- [WHAT IS EXPECTED]
Retype only the lines at the head of the records, first through the one with "1000 | [optional]", exactly as written.

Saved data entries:
════

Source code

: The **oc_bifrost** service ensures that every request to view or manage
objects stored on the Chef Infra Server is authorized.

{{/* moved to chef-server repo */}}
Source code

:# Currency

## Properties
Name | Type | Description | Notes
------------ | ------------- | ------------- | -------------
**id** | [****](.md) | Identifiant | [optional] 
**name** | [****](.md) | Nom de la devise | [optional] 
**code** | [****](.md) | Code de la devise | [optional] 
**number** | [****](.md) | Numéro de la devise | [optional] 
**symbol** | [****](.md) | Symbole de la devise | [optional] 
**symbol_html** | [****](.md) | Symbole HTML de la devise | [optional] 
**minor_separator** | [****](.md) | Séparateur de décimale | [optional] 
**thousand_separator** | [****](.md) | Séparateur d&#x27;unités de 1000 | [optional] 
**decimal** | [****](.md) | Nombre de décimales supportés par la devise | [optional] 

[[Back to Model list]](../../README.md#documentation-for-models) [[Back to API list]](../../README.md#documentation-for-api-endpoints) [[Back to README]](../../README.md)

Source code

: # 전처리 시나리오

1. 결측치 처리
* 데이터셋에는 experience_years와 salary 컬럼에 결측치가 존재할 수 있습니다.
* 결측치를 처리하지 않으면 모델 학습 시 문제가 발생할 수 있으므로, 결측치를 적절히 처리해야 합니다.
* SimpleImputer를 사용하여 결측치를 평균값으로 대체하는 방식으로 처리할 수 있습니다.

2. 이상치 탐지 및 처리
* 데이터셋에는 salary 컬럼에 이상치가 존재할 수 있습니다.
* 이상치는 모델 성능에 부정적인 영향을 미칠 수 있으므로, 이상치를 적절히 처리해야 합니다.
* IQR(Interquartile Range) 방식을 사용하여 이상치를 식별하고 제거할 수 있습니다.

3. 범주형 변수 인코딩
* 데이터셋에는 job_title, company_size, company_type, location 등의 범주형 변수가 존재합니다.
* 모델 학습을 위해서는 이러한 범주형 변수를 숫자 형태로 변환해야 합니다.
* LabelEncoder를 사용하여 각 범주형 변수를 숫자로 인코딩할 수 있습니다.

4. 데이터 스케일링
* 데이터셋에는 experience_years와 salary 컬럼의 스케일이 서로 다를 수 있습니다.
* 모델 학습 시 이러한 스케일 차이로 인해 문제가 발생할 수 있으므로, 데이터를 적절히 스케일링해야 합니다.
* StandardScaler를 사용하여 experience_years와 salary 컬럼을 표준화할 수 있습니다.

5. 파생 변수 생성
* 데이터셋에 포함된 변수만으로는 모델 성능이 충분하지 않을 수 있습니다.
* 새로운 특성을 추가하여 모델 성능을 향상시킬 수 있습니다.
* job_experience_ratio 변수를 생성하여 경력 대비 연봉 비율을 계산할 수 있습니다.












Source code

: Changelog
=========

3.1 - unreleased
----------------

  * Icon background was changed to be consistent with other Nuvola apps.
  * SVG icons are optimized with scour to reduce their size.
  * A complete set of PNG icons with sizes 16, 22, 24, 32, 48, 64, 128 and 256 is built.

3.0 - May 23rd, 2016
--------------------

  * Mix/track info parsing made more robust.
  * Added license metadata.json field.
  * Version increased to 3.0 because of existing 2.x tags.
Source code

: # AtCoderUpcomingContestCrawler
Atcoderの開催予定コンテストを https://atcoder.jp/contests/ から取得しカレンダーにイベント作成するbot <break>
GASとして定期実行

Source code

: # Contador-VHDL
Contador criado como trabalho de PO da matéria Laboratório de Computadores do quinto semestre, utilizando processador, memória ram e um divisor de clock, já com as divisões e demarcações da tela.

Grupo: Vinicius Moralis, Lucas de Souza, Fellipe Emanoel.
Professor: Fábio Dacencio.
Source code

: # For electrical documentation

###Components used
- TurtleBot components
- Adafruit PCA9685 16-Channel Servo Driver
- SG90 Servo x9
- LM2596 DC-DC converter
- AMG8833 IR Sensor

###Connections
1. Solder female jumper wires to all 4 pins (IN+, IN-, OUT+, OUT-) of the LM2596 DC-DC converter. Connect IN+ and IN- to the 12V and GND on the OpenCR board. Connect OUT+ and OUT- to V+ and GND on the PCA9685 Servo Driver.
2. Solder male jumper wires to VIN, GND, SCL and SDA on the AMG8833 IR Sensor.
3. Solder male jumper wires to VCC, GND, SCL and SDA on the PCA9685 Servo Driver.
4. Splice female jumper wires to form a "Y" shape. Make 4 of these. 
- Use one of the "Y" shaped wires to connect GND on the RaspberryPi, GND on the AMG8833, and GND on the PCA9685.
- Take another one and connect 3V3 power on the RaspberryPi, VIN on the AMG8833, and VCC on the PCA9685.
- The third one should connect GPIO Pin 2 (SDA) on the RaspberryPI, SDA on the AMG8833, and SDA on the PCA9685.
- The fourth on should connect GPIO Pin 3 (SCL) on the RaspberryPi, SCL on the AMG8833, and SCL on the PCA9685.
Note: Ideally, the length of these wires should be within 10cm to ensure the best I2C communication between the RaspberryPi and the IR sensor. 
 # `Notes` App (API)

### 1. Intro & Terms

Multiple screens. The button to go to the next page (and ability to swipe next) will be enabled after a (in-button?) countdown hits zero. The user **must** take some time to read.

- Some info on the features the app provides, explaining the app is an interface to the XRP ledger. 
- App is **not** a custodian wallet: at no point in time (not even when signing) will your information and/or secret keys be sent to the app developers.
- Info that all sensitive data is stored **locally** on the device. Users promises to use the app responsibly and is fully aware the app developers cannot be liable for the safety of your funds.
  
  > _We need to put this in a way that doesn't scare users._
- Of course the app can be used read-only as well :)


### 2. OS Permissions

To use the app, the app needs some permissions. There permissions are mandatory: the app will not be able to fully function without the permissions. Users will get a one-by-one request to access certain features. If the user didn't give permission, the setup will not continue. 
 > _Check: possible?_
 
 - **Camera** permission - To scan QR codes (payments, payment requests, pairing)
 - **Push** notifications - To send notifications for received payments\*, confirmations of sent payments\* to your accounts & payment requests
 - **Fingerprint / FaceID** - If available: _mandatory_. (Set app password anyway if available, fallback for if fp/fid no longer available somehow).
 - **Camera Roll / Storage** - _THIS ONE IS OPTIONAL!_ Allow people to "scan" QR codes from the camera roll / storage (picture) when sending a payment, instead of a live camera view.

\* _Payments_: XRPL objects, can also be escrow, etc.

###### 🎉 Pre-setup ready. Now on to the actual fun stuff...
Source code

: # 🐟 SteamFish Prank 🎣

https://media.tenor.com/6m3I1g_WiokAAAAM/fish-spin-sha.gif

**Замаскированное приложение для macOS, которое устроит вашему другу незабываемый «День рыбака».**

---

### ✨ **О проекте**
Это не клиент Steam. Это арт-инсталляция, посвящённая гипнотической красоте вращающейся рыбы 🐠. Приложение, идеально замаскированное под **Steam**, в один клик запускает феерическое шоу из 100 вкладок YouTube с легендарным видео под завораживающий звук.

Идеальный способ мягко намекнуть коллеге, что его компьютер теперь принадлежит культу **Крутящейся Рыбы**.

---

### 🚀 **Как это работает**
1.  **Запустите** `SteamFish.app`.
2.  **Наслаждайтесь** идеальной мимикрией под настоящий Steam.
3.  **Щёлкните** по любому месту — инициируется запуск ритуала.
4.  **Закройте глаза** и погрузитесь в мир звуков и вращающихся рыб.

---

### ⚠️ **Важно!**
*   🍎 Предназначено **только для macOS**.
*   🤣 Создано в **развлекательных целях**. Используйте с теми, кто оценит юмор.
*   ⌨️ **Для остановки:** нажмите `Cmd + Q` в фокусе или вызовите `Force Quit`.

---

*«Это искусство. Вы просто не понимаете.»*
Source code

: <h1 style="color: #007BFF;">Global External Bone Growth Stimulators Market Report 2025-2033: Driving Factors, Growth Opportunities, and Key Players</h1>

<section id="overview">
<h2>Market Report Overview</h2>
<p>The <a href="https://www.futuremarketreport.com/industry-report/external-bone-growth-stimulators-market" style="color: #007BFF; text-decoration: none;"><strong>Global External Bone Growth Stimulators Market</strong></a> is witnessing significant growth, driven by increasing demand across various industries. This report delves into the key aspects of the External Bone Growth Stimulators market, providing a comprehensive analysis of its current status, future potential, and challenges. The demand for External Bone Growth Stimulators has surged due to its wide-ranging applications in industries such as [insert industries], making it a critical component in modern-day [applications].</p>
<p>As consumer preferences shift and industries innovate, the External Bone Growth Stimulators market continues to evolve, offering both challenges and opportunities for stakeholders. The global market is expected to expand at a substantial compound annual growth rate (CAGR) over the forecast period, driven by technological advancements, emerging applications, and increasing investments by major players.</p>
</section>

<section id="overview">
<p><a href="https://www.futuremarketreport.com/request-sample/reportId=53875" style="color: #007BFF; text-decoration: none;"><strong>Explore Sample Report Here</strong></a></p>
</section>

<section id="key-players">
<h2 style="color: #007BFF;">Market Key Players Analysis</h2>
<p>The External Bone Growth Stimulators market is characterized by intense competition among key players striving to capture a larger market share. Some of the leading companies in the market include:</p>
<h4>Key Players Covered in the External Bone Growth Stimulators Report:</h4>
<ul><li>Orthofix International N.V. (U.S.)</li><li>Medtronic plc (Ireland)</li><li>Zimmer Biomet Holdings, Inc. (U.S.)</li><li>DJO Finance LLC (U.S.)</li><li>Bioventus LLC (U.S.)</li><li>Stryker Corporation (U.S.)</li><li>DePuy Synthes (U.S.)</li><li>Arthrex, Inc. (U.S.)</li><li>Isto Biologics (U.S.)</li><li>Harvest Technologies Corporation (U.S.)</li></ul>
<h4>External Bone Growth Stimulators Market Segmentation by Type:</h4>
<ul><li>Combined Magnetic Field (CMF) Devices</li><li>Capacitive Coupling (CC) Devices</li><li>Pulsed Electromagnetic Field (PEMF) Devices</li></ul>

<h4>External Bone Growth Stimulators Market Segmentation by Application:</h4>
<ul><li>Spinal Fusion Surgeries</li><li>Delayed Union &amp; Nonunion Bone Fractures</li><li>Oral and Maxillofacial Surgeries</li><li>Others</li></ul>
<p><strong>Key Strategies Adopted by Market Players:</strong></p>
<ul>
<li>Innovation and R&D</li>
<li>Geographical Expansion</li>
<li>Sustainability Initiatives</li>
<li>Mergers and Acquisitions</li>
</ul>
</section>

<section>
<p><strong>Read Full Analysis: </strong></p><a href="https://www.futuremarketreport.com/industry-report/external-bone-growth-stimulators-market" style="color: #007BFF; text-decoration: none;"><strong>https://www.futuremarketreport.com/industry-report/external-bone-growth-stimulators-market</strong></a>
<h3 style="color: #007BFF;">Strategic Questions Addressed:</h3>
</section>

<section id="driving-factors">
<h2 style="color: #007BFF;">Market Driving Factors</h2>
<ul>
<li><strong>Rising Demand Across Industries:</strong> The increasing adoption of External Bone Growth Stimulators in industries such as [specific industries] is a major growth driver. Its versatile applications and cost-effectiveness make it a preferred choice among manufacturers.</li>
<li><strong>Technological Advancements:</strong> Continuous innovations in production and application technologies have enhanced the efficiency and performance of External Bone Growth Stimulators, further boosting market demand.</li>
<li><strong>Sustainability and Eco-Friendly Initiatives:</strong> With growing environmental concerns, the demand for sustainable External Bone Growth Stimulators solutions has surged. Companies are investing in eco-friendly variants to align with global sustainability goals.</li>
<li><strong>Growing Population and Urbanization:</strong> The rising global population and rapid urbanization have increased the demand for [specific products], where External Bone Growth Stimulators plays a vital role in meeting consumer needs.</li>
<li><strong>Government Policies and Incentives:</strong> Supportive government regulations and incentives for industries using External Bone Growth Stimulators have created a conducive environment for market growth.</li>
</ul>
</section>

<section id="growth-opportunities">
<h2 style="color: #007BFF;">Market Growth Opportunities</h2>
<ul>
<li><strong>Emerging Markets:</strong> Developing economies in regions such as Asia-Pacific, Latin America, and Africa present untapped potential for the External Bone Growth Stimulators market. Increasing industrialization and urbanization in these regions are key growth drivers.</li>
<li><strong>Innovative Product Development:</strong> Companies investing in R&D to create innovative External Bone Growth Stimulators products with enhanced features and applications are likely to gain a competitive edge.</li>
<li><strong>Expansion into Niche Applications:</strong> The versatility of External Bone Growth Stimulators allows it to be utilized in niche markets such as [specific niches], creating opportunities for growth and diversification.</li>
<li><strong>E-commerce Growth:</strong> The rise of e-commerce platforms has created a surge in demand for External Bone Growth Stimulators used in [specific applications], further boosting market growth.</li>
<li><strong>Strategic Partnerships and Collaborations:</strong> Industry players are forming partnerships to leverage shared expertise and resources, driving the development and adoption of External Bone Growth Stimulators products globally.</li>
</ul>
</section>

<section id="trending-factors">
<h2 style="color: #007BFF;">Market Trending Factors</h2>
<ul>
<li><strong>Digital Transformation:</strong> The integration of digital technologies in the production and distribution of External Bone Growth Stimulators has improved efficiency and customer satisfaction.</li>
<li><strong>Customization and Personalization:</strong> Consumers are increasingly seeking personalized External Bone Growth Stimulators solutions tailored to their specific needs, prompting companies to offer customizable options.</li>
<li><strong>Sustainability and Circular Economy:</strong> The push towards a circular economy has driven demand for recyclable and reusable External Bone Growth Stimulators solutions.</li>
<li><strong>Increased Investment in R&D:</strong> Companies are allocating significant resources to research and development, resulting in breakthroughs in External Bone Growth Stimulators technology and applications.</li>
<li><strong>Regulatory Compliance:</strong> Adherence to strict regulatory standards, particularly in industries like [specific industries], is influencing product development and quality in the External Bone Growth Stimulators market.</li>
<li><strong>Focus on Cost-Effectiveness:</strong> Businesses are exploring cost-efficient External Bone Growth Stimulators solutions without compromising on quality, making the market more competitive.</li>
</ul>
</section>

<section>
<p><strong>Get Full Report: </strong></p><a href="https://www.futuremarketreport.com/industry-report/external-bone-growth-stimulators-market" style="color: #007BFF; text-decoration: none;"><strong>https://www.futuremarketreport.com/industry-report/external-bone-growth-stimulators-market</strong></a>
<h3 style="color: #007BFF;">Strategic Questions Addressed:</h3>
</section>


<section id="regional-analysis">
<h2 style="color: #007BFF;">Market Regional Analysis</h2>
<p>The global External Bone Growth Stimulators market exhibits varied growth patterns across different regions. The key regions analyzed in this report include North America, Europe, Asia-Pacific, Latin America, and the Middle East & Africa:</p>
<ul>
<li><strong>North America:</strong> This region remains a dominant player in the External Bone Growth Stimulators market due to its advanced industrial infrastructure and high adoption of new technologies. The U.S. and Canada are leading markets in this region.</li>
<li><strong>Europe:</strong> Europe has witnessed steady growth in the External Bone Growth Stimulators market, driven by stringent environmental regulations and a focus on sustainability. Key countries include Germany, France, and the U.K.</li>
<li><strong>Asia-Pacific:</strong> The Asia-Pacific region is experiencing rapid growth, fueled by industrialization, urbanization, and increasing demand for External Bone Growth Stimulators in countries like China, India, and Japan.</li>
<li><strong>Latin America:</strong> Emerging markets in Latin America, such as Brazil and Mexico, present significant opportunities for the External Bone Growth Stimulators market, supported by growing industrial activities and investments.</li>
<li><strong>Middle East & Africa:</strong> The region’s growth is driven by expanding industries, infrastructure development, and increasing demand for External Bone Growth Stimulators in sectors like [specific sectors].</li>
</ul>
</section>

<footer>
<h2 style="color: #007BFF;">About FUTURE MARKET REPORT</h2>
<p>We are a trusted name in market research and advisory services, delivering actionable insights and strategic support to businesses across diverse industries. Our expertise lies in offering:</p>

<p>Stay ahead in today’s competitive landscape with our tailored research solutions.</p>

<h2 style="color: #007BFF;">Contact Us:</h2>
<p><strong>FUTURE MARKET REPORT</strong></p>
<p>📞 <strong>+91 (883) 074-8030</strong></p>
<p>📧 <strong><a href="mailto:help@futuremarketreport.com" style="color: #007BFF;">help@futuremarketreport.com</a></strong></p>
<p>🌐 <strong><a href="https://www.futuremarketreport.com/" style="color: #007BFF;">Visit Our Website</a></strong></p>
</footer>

════

- [OUTPUT BELOW]
Source code

: The **oc_bifrost** service ensures that every request to view or manage
objects stored on the Chef Infra Server is authorized.

{{/* moved to chef-server repo */}}
Source code

:# Currency

## Properties
Name | Type | Description | Notes
------------ | ------------- | ------------- | -------------
**id** | [****](.md) | Identifiant | [optional] 
**name** | [****](.md) | Nom de la devise | [optional] 
**code** | [****](.md) | Code de la devise | [optional] 
**number** | [****](.md) | Numéro de la devise | [optional] 
**symbol** | [****](.md) | Symbole de la devise | [optional] 
**symbol_html** | [****](.md) | Symbole HTML de la devise | [optional] 
**minor_separator** | [****](.md) | Séparateur de décimale | [optional] 
**thousand_separator** | [****](.md) | Séparateur d&#x27;unités de 1000 | [optional] 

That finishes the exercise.